▶ _Task to carry out_: Would you find each line in the entries below with the string "sensors" and copy it?

○ ○ ○

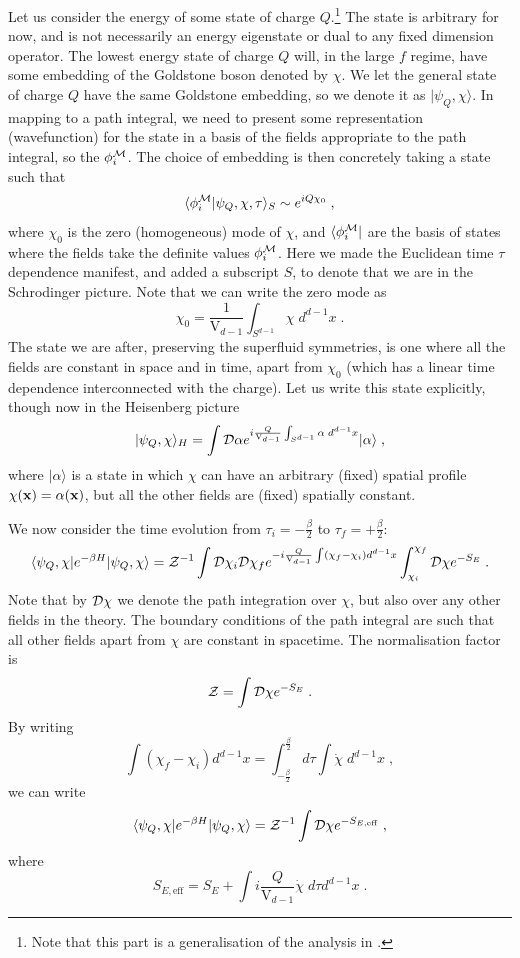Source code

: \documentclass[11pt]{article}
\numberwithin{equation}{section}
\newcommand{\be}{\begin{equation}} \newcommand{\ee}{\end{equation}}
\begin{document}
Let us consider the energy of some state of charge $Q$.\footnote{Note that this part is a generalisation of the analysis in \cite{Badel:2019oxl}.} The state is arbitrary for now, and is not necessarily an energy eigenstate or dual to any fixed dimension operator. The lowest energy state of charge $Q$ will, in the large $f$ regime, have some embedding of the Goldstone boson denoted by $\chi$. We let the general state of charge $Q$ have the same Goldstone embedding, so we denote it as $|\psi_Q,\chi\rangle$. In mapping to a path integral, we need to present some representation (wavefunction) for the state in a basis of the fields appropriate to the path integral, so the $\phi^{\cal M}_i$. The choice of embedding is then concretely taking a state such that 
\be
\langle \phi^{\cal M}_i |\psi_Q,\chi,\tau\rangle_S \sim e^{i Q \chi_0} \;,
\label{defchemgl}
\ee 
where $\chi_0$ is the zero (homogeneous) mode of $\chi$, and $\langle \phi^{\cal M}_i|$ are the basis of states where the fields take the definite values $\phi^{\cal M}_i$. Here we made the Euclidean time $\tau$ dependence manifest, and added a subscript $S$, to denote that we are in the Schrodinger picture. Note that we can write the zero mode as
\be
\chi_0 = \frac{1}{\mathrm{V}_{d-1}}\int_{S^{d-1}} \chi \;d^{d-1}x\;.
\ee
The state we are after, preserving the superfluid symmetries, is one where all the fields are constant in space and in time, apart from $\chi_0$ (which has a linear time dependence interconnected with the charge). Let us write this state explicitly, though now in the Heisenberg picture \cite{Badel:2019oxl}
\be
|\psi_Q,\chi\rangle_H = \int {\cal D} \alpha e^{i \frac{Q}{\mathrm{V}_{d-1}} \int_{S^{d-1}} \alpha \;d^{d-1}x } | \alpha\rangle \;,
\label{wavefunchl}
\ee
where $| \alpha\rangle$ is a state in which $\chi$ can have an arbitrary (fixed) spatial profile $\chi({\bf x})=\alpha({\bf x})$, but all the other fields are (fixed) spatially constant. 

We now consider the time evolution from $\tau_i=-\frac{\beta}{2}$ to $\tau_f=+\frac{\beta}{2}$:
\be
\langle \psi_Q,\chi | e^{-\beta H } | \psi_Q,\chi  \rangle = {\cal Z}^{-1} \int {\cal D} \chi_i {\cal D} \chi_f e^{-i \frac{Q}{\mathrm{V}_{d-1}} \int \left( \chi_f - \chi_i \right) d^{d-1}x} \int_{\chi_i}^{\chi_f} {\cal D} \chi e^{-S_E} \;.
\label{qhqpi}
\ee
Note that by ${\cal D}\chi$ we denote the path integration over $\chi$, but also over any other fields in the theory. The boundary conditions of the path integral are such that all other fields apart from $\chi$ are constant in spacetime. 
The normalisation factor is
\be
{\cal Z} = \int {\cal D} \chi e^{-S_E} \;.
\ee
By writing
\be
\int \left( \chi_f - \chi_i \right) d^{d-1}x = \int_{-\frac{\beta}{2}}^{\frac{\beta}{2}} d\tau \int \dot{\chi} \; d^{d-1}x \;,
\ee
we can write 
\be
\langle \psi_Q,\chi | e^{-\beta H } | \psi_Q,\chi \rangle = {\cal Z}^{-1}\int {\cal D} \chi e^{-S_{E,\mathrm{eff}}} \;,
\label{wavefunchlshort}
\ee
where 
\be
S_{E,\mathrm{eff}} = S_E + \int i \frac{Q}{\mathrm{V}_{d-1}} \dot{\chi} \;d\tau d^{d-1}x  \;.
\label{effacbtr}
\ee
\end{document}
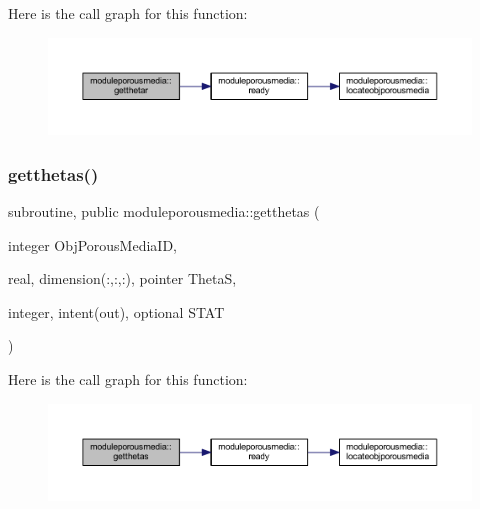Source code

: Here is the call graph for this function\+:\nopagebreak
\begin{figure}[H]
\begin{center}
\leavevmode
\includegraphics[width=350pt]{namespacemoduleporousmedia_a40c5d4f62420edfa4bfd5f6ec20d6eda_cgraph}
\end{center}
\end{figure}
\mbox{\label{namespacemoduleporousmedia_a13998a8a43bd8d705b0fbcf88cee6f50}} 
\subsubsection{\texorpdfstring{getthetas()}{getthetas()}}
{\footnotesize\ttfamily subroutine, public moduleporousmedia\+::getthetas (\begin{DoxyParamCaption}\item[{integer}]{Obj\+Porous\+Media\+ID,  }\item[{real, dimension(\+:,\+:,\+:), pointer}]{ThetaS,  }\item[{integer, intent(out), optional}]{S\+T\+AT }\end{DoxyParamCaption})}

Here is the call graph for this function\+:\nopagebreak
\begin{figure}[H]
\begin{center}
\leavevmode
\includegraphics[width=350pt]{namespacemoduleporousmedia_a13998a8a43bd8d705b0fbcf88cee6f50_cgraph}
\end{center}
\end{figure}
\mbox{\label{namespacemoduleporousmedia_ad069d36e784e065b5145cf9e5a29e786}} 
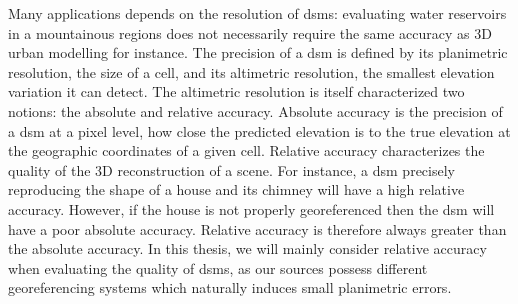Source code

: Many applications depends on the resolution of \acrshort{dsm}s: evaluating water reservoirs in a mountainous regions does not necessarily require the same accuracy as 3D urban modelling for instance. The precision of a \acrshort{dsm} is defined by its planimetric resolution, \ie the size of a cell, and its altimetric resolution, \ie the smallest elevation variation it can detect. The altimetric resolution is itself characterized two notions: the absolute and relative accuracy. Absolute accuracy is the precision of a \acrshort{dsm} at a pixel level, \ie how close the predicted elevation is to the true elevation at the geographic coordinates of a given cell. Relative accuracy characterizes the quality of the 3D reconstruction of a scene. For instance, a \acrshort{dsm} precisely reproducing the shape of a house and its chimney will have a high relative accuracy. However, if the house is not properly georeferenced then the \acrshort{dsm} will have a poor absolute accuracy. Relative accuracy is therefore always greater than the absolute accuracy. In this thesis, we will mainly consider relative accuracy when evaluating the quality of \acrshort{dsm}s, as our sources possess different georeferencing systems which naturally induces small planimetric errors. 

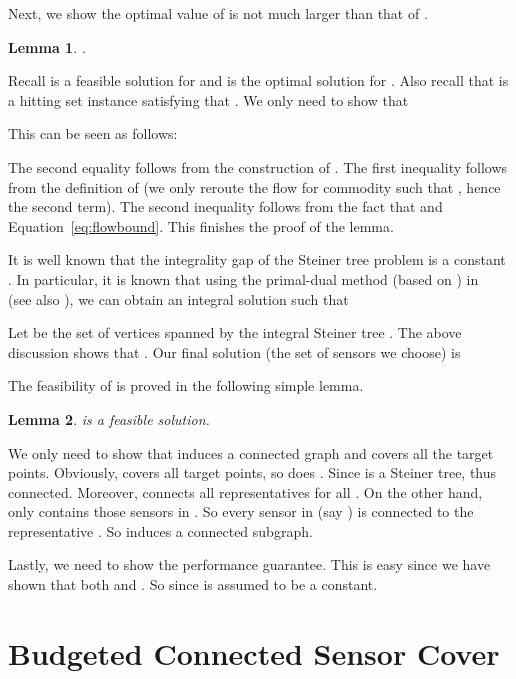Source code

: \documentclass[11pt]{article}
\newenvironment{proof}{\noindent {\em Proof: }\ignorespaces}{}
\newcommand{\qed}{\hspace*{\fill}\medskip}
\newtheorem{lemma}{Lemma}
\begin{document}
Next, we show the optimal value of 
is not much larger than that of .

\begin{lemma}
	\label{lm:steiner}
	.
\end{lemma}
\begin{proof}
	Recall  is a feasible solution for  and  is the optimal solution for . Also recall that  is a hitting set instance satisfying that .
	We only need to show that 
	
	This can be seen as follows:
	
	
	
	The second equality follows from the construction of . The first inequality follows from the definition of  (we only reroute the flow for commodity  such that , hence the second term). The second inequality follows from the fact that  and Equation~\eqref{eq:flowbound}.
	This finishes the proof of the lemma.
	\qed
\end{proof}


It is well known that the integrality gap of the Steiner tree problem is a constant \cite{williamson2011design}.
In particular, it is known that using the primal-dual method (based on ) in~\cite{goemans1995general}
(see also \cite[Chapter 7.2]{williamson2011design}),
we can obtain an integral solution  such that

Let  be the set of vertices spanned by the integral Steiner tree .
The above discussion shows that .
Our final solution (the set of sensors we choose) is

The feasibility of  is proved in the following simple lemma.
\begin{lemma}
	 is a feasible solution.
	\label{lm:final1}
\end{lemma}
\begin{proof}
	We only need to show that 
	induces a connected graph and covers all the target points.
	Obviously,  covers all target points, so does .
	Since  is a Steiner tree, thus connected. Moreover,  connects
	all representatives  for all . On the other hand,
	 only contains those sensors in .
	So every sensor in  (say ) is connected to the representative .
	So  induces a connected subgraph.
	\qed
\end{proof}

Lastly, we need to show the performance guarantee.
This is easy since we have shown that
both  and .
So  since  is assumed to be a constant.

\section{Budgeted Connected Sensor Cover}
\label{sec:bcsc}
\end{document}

○ ○ ○

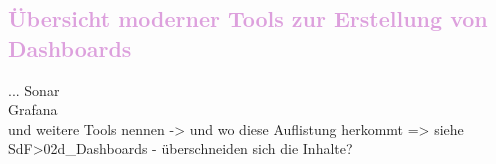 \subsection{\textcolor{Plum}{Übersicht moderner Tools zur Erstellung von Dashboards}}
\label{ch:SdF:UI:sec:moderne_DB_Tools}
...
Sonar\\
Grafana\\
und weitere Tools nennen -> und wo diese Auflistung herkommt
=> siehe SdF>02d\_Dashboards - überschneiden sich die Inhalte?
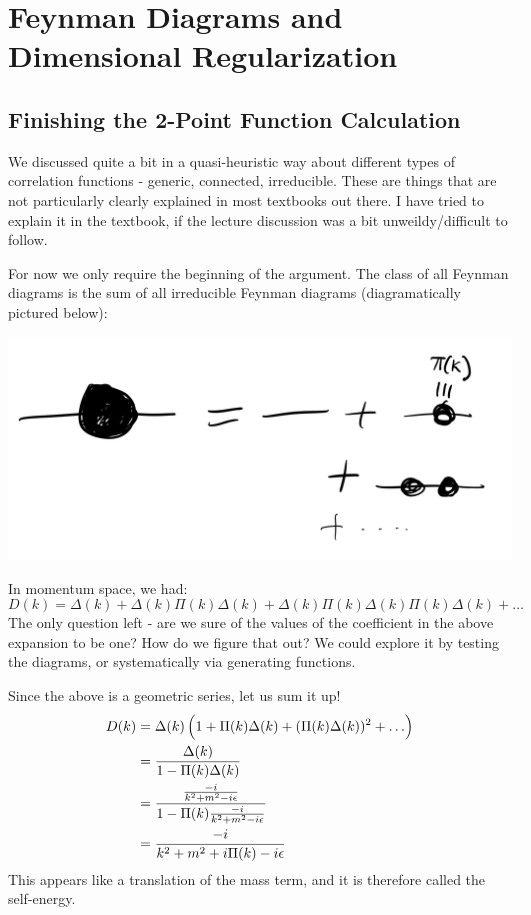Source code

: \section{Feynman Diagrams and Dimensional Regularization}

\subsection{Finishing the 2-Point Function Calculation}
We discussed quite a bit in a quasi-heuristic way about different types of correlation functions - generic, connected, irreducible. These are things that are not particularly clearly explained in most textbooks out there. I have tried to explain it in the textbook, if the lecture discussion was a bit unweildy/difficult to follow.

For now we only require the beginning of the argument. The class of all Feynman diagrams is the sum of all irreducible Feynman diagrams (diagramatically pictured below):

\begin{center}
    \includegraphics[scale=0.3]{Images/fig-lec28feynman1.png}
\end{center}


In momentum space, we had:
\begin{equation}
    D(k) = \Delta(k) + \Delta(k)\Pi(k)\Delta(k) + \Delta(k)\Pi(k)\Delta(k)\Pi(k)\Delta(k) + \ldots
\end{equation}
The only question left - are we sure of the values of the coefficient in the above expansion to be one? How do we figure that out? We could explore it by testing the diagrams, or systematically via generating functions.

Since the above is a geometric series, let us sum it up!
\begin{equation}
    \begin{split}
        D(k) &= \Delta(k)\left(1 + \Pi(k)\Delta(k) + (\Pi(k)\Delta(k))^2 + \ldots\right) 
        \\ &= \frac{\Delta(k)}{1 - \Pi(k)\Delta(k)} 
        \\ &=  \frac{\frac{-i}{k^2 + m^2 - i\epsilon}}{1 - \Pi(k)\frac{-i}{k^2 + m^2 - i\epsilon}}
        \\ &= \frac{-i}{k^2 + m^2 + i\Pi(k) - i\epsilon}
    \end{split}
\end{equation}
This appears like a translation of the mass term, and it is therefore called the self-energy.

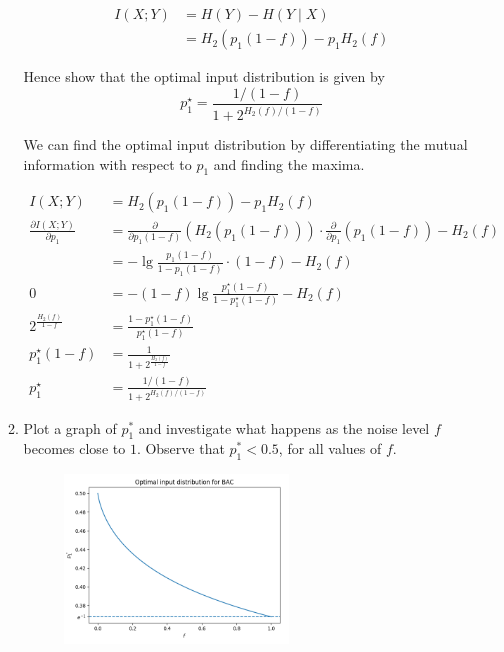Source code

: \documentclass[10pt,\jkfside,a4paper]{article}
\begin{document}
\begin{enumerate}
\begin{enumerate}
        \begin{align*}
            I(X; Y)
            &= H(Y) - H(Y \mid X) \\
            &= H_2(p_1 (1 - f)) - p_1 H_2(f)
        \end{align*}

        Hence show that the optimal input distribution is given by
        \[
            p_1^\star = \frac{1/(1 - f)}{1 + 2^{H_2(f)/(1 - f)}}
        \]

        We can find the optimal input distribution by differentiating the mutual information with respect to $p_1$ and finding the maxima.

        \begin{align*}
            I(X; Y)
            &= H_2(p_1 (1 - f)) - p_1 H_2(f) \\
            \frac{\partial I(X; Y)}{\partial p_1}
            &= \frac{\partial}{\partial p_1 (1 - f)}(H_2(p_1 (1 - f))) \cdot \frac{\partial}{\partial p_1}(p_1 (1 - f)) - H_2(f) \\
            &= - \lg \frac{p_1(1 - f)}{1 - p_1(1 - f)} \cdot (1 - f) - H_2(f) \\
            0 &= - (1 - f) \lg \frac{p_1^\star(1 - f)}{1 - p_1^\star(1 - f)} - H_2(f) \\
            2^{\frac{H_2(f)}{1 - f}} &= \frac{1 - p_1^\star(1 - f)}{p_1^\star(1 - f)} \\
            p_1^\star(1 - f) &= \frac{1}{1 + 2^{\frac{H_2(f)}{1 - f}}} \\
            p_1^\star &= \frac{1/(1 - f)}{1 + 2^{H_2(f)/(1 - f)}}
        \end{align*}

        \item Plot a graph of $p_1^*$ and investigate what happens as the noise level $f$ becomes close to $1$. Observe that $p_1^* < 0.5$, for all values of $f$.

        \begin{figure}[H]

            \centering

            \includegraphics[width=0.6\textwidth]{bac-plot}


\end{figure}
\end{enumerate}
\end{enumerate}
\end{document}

○ ○ ○

▶ _Response to this exercise_:
Our final solution (the set of sensors we choose) is
	 only contains those sensors in .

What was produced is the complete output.